** BRIEF **
Find every line below that contains the word "main" and copy it out.

** SOURCE RECORDS **

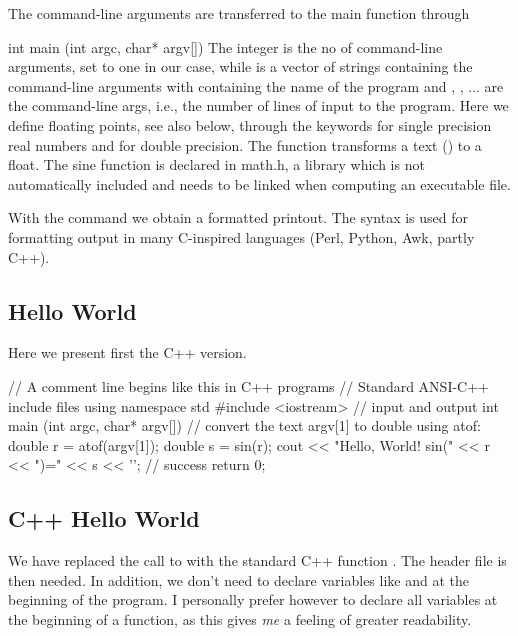 \documentclass[%
twoside,                 %
final,                   %
10pt]{article}
\newenvironment{block_mdfboxadmon}[1][]{
\begin{block_mdfboxmdframed}[frametitle=#1]
}
{
\end{block_mdfboxmdframed}
}
\begin{document}
\begin{block_mdfboxadmon}[Dissection II.]
The command-line arguments are transferred to the main function through

\bcppcod
   int main (int argc, char* argv[])
\ecppcod
The integer  is the no of command-line arguments, set to
one in our case, while
 is a vector of strings containing the command-line arguments
with  containing  the name of the program
and , , ... are the command-line args, i.e., the number of
lines of input to the program.
Here we define floating points, see also below,
through the keywords  for single precision real numbers and
 for double precision. The function
 transforms a text () to a float.
The sine function is declared in math.h, a library which
is not automatically included and needs to be linked when computing
an executable file.

With the command  we obtain a formatted printout.
The  syntax is used for formatting output
in many C-inspired languages (Perl, Python, Awk, partly C++).
\end{block_mdfboxadmon}



\subsection{Hello World}


\begin{block_mdfboxadmon}[Now in C++.]
Here we present first the C++ version.

\bcpppro
// A comment line begins like this in C++ programs
// Standard ANSI-C++ include files
using namespace std
#include <iostream>  // input and output
int main (int argc, char* argv[])
{
  // convert the text argv[1] to double using atof:
  double r = atof(argv[1]);
  double s = sin(r);
  cout << "Hello, World! sin(" << r << ")=" << s << '\n';
  // success
  return 0;
}
\ecpppro
\end{block_mdfboxadmon}



\subsection{C++ Hello World}


\begin{block_mdfboxadmon}[Dissection I.]
We have replaced the call to  with the standard C++ function
. The header file  is then needed.
In addition, we don't need to
declare variables like  and   at the beginning of the program.
I personally prefer
however to declare all variables at the beginning of a function, as this
gives \emph{me} a feeling of greater readability.
\end{block_mdfboxadmon}
\end{document}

** EXERCISE OUTPUT **
The command-line arguments are transferred to the main function through
   int main (int argc, char* argv[])
int main (int argc, char* argv[])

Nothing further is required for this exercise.